Josef Fritzl is accused of locking his 17-year-old daughter in a soundproof dungeon where he repeatedly raping her and fathering her seven children, one of which died in infancy.
The woman, who was identified only as Christine R. by the associated press said that the daughter, Elisabeth, ran away from home when she was 17-years-old, about 6-months before being locked in cellar beneath their apartment building her parents were living in.
Christine R. described Fritzl as a "tyrant," saying that he created fear in his home that helped him implement the elaborate cover-up of his daughters disappearance.
Fritzl told family members that Elisabeth had ran away and joined a cult, abandoning thee of her children on the couples doorstep.
"When he said it was black, it was black, even when it was 10 times white," said Christine. "He tolerated no dissent."
Christine R. also revealed that her 68-year-old sister, Rosemarie Fritzl, never believed her husband was involved in the daughter's disappearance.
"She never believed him capable of it," she told the Associated Press. "We spoke about it often when we met. And I would say, 'Rosemarie, where can Elisabeth be?' I even told her myself, she is definitely in a cult where you can only have a certain amount of children, or they don't want sick children."
Police released that they have no evidence linking Rosemarie Fritzl to the crimes committed by her husband against their daughter. They also released that the 73-year-old man confessed to imprisoning his daughter and repeatedly raping her. He also said that he incinerated the body of one of the children he fathered by his daughter after it died as an infant.
Police have accused Fritzl of making up the cult story and going as far as to impersonate his daughter in a phone call to convince his wife, Rosemarie, that his story was true. He is also accused of forcing his daughter to write letters to her mother to explain why she had left her three children at the couples doorstep.
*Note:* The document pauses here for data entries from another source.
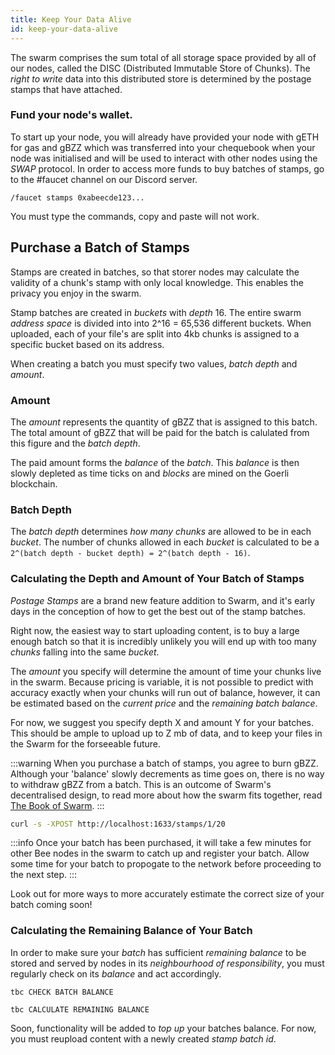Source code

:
 ```yaml
---
title: Keep Your Data Alive
id: keep-your-data-alive
---
```


The swarm comprises the sum total of all storage space provided by all of our nodes, called the DISC (Distributed Immutable Store of Chunks). The *right to write* data into this distributed store is determined by the postage stamps that have attached.

### Fund your node's wallet.

To start up your node, you will already have provided your node with gETH for gas and gBZZ which was transferred into your chequebook when your node was initialised and will be used to interact with other nodes using the *SWAP* protocol. In order to access more funds to buy batches of stamps, go to the #faucet channel on our Discord server.

`/faucet stamps 0xabeecde123...`

You must type the commands, copy and paste will not work.

## Purchase a Batch of Stamps

Stamps are created in batches, so that storer nodes may calculate the validity of a chunk's stamp with only local knowledge. This enables the privacy you enjoy in the swarm.

Stamp batches are created in *buckets* with *depth* 16. The entire swarm *address space* is divided into into 2^16 = 65,536 different buckets. When uploaded, each of your file's are split into 4kb chunks is assigned to a specific bucket based on its address.

When creating a batch you must specify two values, *batch depth* and *amount*.

### Amount

The *amount* represents the quantity of gBZZ that is assigned to this batch. The total amount of gBZZ that will be paid for the batch is calulated from this figure and the *batch depth*.

The paid amount forms the *balance* of the *batch*. This *balance* is then slowly depleted as time ticks on and *blocks* are mined on the Goerli blockchain.

### Batch Depth

The *batch depth* determines *how many chunks* are allowed to be in each *bucket*. The number of chunks allowed in each *bucket* is calculated to be a `2^(batch depth - bucket depth) = 2^(batch depth - 16)`.

### Calculating the Depth and Amount of Your Batch of Stamps

*Postage Stamps* are a brand new feature addition to Swarm, and it's early days in the conception of how to get the best out of the stamp batches.

Right now, the easiest way to start uploading content, is to buy a large enough batch so that it is incredibly unlikely you will end up with too many *chunks* falling into the same *bucket*.

The *amount* you specify will determine the amount of time your chunks live in the swarm. Because pricing is variable, it is not possible to predict with accuracy exactly when your chunks will run out of balance, however, it can be estimated based on the *current price* and the *remaining batch balance*.

For now, we suggest you specify depth X and amount Y for your batches. This should be ample to upload up to Z mb of data, and to keep your files in the Swarm for the forseeable future.

:::warning
When you purchase a batch of stamps, you agree to burn gBZZ. Although your 'balance' slowly decrements as time goes on, there is no way to withdraw gBZZ from a batch. This is an outcome of Swarm's decentralised design, to read more about how the swarm fits together, read [The Book of Swarm](https://gateway.ethswarm.org/bzz/latest.bookofswarm.eth/).
:::

```bash
curl -s -XPOST http://localhost:1633/stamps/1/20
```

:::info
Once your batch has been purchased, it will take a few minutes for other Bee nodes in the swarm to catch up and register your batch. Allow some time for your batch to propogate to the network before proceeding to the next step.
:::

Look out for more ways to more accurately estimate the correct size of your batch coming soon!

### Calculating the Remaining Balance of Your Batch

In order to make sure your *batch* has sufficient *remaining balance* to be stored and served by nodes in its *neighbourhood of responsibility*, you must regularly check on its *balance* and act accordingly. 

`tbc CHECK BATCH BALANCE`

`tbc CALCULATE REMAINING BALANCE`

Soon, functionality will be added to *top up* your batches balance. For now, you must reupload content with a newly created *stamp batch id*.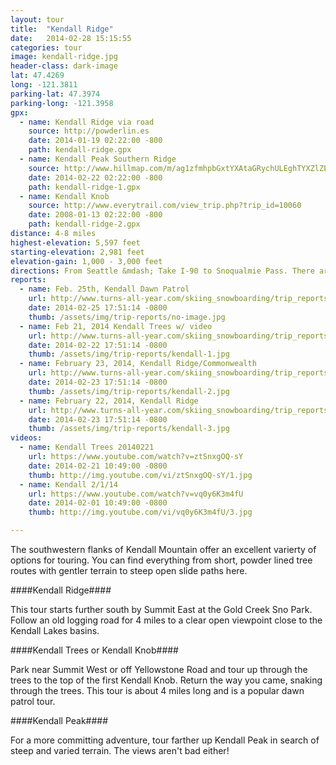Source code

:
 ```yaml
---
layout: tour
title:  "Kendall Ridge"
date:   2014-02-28 15:15:55
categories: tour
image: kendall-ridge.jpg
header-class: dark-image
lat: 47.4269
long: -121.3811
parking-lat: 47.3974
parking-long: -121.3958
gpx:
  - name: Kendall Ridge via road
    source: http://powderlin.es
    date: 2014-01-19 02:22:00 -800
    path: kendall-ridge.gpx
  - name: Kendall Peak Southern Ridge
    source: http://www.hillmap.com/m/ag1zfmhpbGxtYXAtaGRychULEghTYXZlZE1hcBiAgICAgYr-CQw
    date: 2014-02-22 02:22:00 -800
    path: kendall-ridge-1.gpx
  - name: Kendall Knob
    source: http://www.everytrail.com/view_trip.php?trip_id=10060
    date: 2008-01-13 02:22:00 -800
    path: kendall-ridge-2.gpx
distance: 4-8 miles
highest-elevation: 5,597 feet
starting-elevation: 2,981 feet
elevation-gain: 1,000 - 3,000 feet
directions: From Seattle &mdash; Take I-90 to Snoqualmie Pass. There are two options for parking depending on your objective. One option is to park at the Summit West parking lot at Exit 52 and hike under the overpass to access the snow-covered access road for the PCT. The other option is to take Exit 54 and park at the Coal Creek Sno-park (Sno-park pass required). If you don't have a Sno-park pass you can park at the end of the Summit East parking lot and walk under the overpass to the trailhead.
reports:
  - name: Feb. 25th, Kendall Dawn Patrol
    url: http://www.turns-all-year.com/skiing_snowboarding/trip_reports/index.php?topic=30918.0
    date: 2014-02-25 17:51:14 -0800
    thumb: /assets/img/trip-reports/no-image.jpg
  - name: Feb 21, 2014 Kendall Trees w/ video
    url: http://www.turns-all-year.com/skiing_snowboarding/trip_reports/index.php?topic=30859.0
    date: 2014-02-22 17:51:14 -0800
    thumb: /assets/img/trip-reports/kendall-1.jpg
  - name: February 23, 2014, Kendall Ridge/Commonwealth
    url: http://www.turns-all-year.com/skiing_snowboarding/trip_reports/index.php?topic=30891.0
    date: 2014-02-23 17:51:14 -0800
    thumb: /assets/img/trip-reports/kendall-2.jpg
  - name: February 22, 2014, Kendall Ridge
    url: http://www.turns-all-year.com/skiing_snowboarding/trip_reports/index.php?topic=30868.0
    date: 2014-02-23 17:51:14 -0800
    thumb: /assets/img/trip-reports/kendall-3.jpg
videos:
  - name: Kendall Trees 20140221
    url: https://www.youtube.com/watch?v=ztSnxgOQ-sY
    date: 2014-02-21 10:49:00 -0800
    thumb: http://img.youtube.com/vi/ztSnxgOQ-sY/1.jpg
  - name: Kendall 2/1/14
    url: https://www.youtube.com/watch?v=vq0y6K3m4fU
    date: 2014-02-01 10:49:00 -0800
    thumb: http://img.youtube.com/vi/vq0y6K3m4fU/3.jpg

---
```


The southwestern flanks of Kendall Mountain offer an excellent varierty of options for touring. You can find everything from short, powder lined tree routes with gentler terrain to steep open slide paths here.

####Kendall Ridge####

This tour starts further south by Summit East at the Gold Creek Sno Park. Follow an old logging road for 4 miles to a clear open viewpoint close to the Kendall Lakes basins.

####Kendall Trees or Kendall Knob####

Park near Summit West or off Yellowstone Road and tour up through the trees to the top of the first Kendall Knob. Return the way you came, snaking through the trees. This tour is about 4 miles long and is a popular dawn patrol tour.

####Kendall Peak####

For a more committing adventure, tour farther up Kendall Peak in search of steep and varied terrain. The views aren't bad either!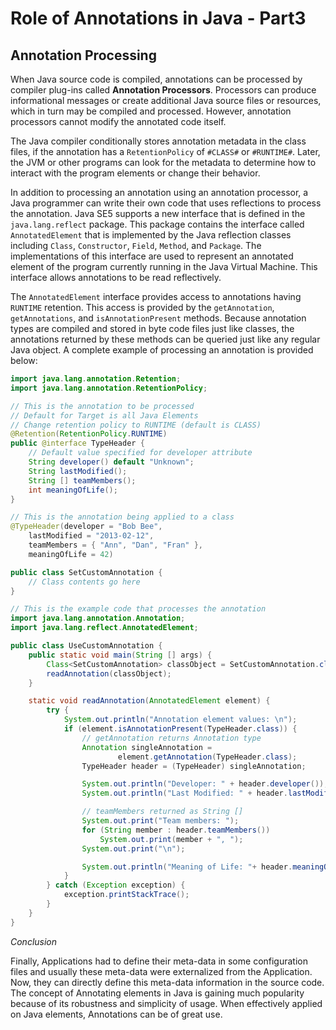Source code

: # Role of Annotations in Java - Part3

## Annotation Processing

When Java source code is compiled, annotations can be processed by compiler plug-ins called **Annotation Processors**.
Processors can produce informational messages or create additional Java source files or resources, which in turn may be
compiled and processed. However, annotation processors cannot modify the annotated code itself. 

The Java compiler conditionally stores annotation metadata in the class files, if the annotation has a  ```RetentionPolicy```
of ```#CLASS#``` or ```#RUNTIME#```. Later, the JVM or other programs can look for the metadata to determine how to interact with the program elements or change
their behavior.

In addition to processing an annotation using an annotation processor, a Java programmer can write their own code that uses reflections to process the annotation. Java SE5 supports a new interface that is defined in the ```java.lang.reflect``` package. This package contains the interface called ```AnnotatedElement``` that is implemented by the Java reflection classes including ```Class```, ```Constructor```, ```Field```, ```Method```, and ```Package```. The implementations of this interface are used to represent an annotated element of the program currently running in the Java Virtual Machine. This interface allows annotations to be read reflectively.

The ```AnnotatedElement``` interface provides access to annotations having ```RUNTIME``` retention. This access is provided by the ```getAnnotation```, ```getAnnotations```, and ```isAnnotationPresent``` methods. Because annotation types are compiled and stored in byte code files just like classes, the annotations returned by these methods can be queried just like any regular Java object. A complete example of processing an annotation is provided below:

```java
import java.lang.annotation.Retention;
import java.lang.annotation.RetentionPolicy;

// This is the annotation to be processed
// Default for Target is all Java Elements
// Change retention policy to RUNTIME (default is CLASS)
@Retention(RetentionPolicy.RUNTIME)
public @interface TypeHeader {
    // Default value specified for developer attribute
    String developer() default "Unknown";
    String lastModified();
    String [] teamMembers();
    int meaningOfLife();
}

```
```java
// This is the annotation being applied to a class
@TypeHeader(developer = "Bob Bee",
    lastModified = "2013-02-12",
    teamMembers = { "Ann", "Dan", "Fran" },
    meaningOfLife = 42)

public class SetCustomAnnotation {
    // Class contents go here
}
```
```java
// This is the example code that processes the annotation
import java.lang.annotation.Annotation;
import java.lang.reflect.AnnotatedElement;

public class UseCustomAnnotation {
    public static void main(String [] args) {
        Class<SetCustomAnnotation> classObject = SetCustomAnnotation.class;
        readAnnotation(classObject);
    }

    static void readAnnotation(AnnotatedElement element) {
        try {
            System.out.println("Annotation element values: \n");
            if (element.isAnnotationPresent(TypeHeader.class)) {
                // getAnnotation returns Annotation type
                Annotation singleAnnotation = 
                        element.getAnnotation(TypeHeader.class);
                TypeHeader header = (TypeHeader) singleAnnotation;

                System.out.println("Developer: " + header.developer());
                System.out.println("Last Modified: " + header.lastModified());

                // teamMembers returned as String []
                System.out.print("Team members: ");
                for (String member : header.teamMembers())
                    System.out.print(member + ", ");
                System.out.print("\n");

                System.out.println("Meaning of Life: "+ header.meaningOfLife());
            }
        } catch (Exception exception) {
            exception.printStackTrace();
        }
    }
}

```

*Conclusion*

Finally, Applications had to define their meta-data in some configuration files and usually these meta-data were externalized from the Application. Now, they can directly define this meta-data information in the source code. The concept of Annotating elements in Java is gaining much popularity because of its robustness and simplicity of usage. When effectively applied on Java elements, Annotations can be of great use.

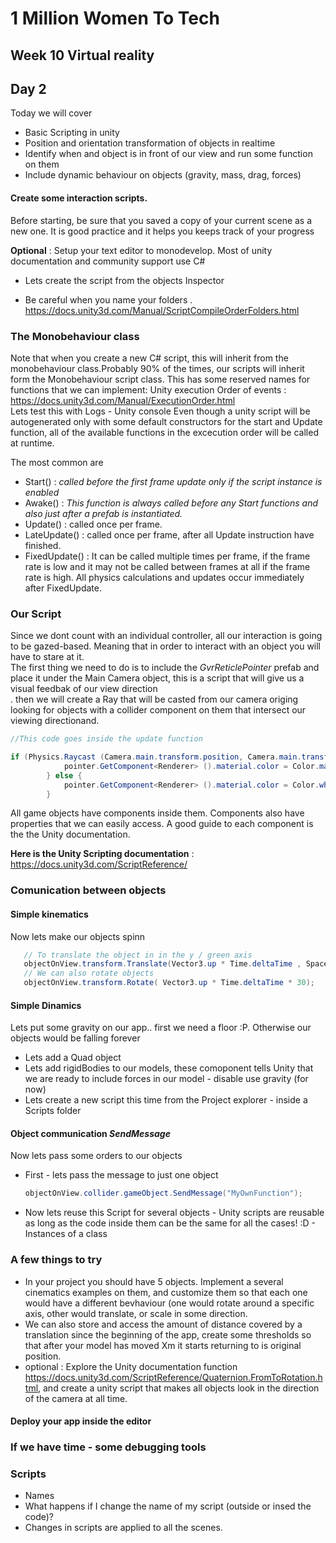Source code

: # 1 Million Women To Tech 

## Week 10 Virtual reality

## Day 2


Today we will cover

* Basic Scripting in unity
* Position and orientation transformation of objects in realtime
* Identify when and object is in front of our view and run some function on them
* Include dynamic behaviour on objects (gravity, mass, drag, forces)

















#### Create some interaction scripts.

Before starting, be sure that you saved a copy of your current scene as a new one. It is good practice and it helps you keeps track of your progress

**Optional** : Setup your text editor to monodevelop. 
Most of unity documentation and community support use C#
<br /> 

* Lets create the script from the objects Inspector 

* Be careful when you name your folders .  https://docs.unity3d.com/Manual/ScriptCompileOrderFolders.html


### The Monobehaviour class
Note that when you create a new C# script, this will inherit from the monobehaviour class.Probably 90% of the times, our scripts will inherit form  the Monobehaviour script class. This has some reserved names for functions that we can implement:
Unity execution Order of events : https://docs.unity3d.com/Manual/ExecutionOrder.html <br /> 
Lets test this with Logs - Unity console
Even though a unity script will be autogenerated only with some default constructors for the start and Update function, all of the available functions in the excecution order will be called at runtime. 

The most common are 
* Start() : *called before the first frame update only if the script instance is enabled*
* Awake() : *This function is always called before any Start functions and also just after a prefab  is instantiated.*
* Update() : called once per frame. 
* LateUpdate() : called once per frame, after all Update instruction have finished.
* FixedUpdate() :  It can be called multiple times per frame, if the frame rate is low and it may not be called between frames at all if the frame rate is high. All physics calculations and updates occur immediately after FixedUpdate. 

### Our Script
Since we dont count with an individual controller, all our interaction is going to be gazed-based. Meaning that in order to interact with an object you will have to stare at it.
<br /> The first thing we need to do is to include the *GvrReticlePointer* prefab and place it under the Main Camera object, this is a script that will give us a visual feedbak of our view direction <br /> . then we will create a Ray that will be casted from our camera origing looking for objects with a collider component on them that intersect our viewing directionand.


```csharp
//This code goes inside the update function

if (Physics.Raycast (Camera.main.transform.position, Camera.main.transform.forward, out objectOnView, max_Distance)) { //we perform a raycast every frame
			pointer.GetComponent<Renderer> ().material.color = Color.magenta;
		} else {
			pointer.GetComponent<Renderer> ().material.color = Color.white;
		}
```
All game objects have components inside them.
Components also have properties that we can easily access. A good guide to each component is the the Unity documentation.

**Here is the Unity Scripting documentation** : https://docs.unity3d.com/ScriptReference/


### Comunication between objects
#### Simple kinematics
Now lets make our objects spinn 
```csharp
   // To translate the object in in the y / green axis
   objectOnView.transform.Translate(Vector3.up * Time.deltaTime , Space.World);
   // We can also rotate objects
   objectOnView.transform.Rotate( Vector3.up * Time.deltaTime * 30);
```

#### Simple Dinamics
Lets put some gravity on our app.. first we need a floor :P. Otherwise our objects would be falling forever <br />

* Lets add a Quad object
* Lets add rigidBodies to our models, these comoponent tells Unity that we are ready to include forces in our model - disable use gravity (for now)
* Lets create a new script this time from the Project explorer - inside a Scripts folder



#### Object communication *SendMessage*
Now lets pass some orders to our objects
 * First - lets pass the message to just one object

    ```csharp
   objectOnView.collider.gameObject.SendMessage("MyOwnFunction");
    ```

 * Now lets reuse this Script for several objects - Unity scripts are reusable as long as the code inside them can be  the same for all the cases! :D - Instances of a class 
 

### A few things to try

* In your project you should have 5 objects. Implement a several cinematics examples on them, and customize them so that each one would have a different bevhaviour (one would rotate around a specific axis, other would translate, or scale in some direction.
* We can also store and access the amount of distance covered by a translation since the beginning of the app, create some thresholds so that after your model has moved Xm it starts returning to is original position.
* optional : Explore the Unity documentation function https://docs.unity3d.com/ScriptReference/Quaternion.FromToRotation.html, and create a unity script that makes all objects look in the direction of the camera at all time.


#### Deploy your app inside the editor

### If we have time - some debugging tools

### Scripts
* Names
* What happens if I change the name of my script (outside or insed the code)?
* Changes in scripts are applied to all the scenes.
Christine R. said that Rosemarie Fritzl and herself looked for her daughter frantically, searching train stations and places the two knew homeless people would hang out. They even searched the area for places a cult could be, but never an answer.
Christine R. said that Fritzl was arrested in 1967 for breaking into a 24-year-old woman's apartment and raping her. A conviction that landed him 18-months in prison.
"I think this changed their relationship a little," Christine R. said. "You can surely imagine that a woman in such a situation would have been utterly broken and shocked over something like this."
Christine R. said that as time went on, the relationship between the husband and wife only got worse.
"As far I know no sex took place in recent years," she said. "I believe it was because of his prior conviction, and because my sister had been getting bigger. And in any case he never liked fat women."
But Christine R. said that there were no warning signs about what was going on between Elisabeth and her father. Police have revealed that the girl may have been sexually abused by Fritzl since she was 12-years-old.
After the girl went missing, Christine R. said that he would would "go to the cellar every day at nine in the morning and he would often even spend the night there. Allegedly, to draw blueprints for the machines he was selling."
She added that his wife was "not even allowed to bring him a cup of coffee."